In fact, in electoral terms, NBC News revealed that almost half of Haley's voters are willing to vote for Biden if Trump were to become the GOP candidate. Another significant group would vote for an independent.

For Haley, the Iowa election could make or break her race. A bad result (finishing below second place or very far from Trump) could doom her real aspirations to compete against the former president.

DeSantis, the hardline candidate

The governor of Florida is, perhaps, the hardline candidate in this race running to the right of Trump on several issues related to immigration, fiscal conservatism and the so-called “cultural battle” against the woke ideology.

However, according to polls, DeSantis has struggled to keep his candidacy afloat because he has not been able to win over the Republican base over Trump and the anti-Trump vote is opting for a more moderate option (Haley).

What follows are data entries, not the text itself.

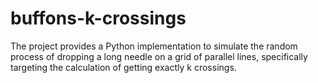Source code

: # buffons-k-crossings
The project provides a Python implementation to simulate the random process of dropping a long needle on a grid of parallel lines, specifically targeting the calculation of getting exactly k crossings.
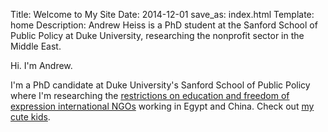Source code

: Title: Welcome to My Site
Date: 2014-12-01
save_as: index.html
Template: home
Description: Andrew Heiss is a PhD student at the Sanford School of Public Policy at Duke University, researching the nonprofit sector in the Middle East.


Hi. I'm Andrew. 

I'm a PhD candidate at Duke University's Sanford School of Public Policy where I'm researching the [restrictions on education and freedom of expression international NGOs](http://ingorestrictions.org) working in Egypt and China. Check out [my cute kids](http://www.heissatopia.com/).
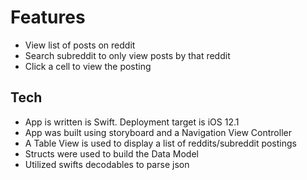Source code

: 
# Features
- View list of posts on reddit
- Search subreddit to only view posts by that reddit
- Click a cell to view the posting


## Tech
- App is written is Swift. Deployment target is iOS 12.1
- App was built using storyboard and a Navigation View Controller
- A Table View is used to display a list of reddits/subreddit postings
- Structs were used to build the Data Model
- Utilized swifts decodables to parse json
    
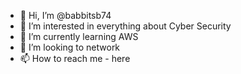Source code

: - 👋 Hi, I’m @babbitsb74
- 👀 I’m interested in everything about Cyber Security
- 🌱 I’m currently learning AWS
- 💞️ I’m looking to network
- 📫 How to reach me - here

<!---
babbitsb74/babbitsb74 is a ✨ special ✨ repository because its `README.md` (this file) appears on your GitHub profile.
You can click the Preview link to take a look at your changes.
--->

But Iowa could give him a glimmer of hope to be able to compete in New Hampshire.

Ron DeSantis, Republican Party primary candidate and governor of Florida, during a rally.
Florida Governor Ron DeSantis (Cordon Press)

For DeSantis, the real task today, more than winning the Iowa delegates, is to snatch second place from Haley at any cost and come out stronger in the first electoral battle of this long process of primaries.

In historical terms, DeSantis is hoping to do what Senator Marco Rubio did in 2016. He finished third in Iowa, but very few points behind Senator Ted Cruz, who won the electoral delegates, and Trump, who finished second in that process.

In short, the governor today is hoping the result will keep him in the race. 

Ramaswamy is hoping for a surprise

Businessman millennial Vivek Ramaswamy is the “fresh face” of the GOP in this race, the candidate who “gets into the mud” the most with the most controversial issues regarding the culture, foreign policy and criticism of the establishment. At the same time, he is the least likely candidate to be successful today.

The polls have made it clear that Ramaswamy is far behind Trump, Haley and DeSantis in most states. Even so, his presence captivates part of the base and his appearance on the ballots, contradictorily, affects Trump, whom Ramaswamy has praised throughout the campaign.

Trump sacrifices Ramaswamy two days before the start of the primaries:
Vivek Ramaswamy vs. Nikki Haley (Archive/Cordon Press)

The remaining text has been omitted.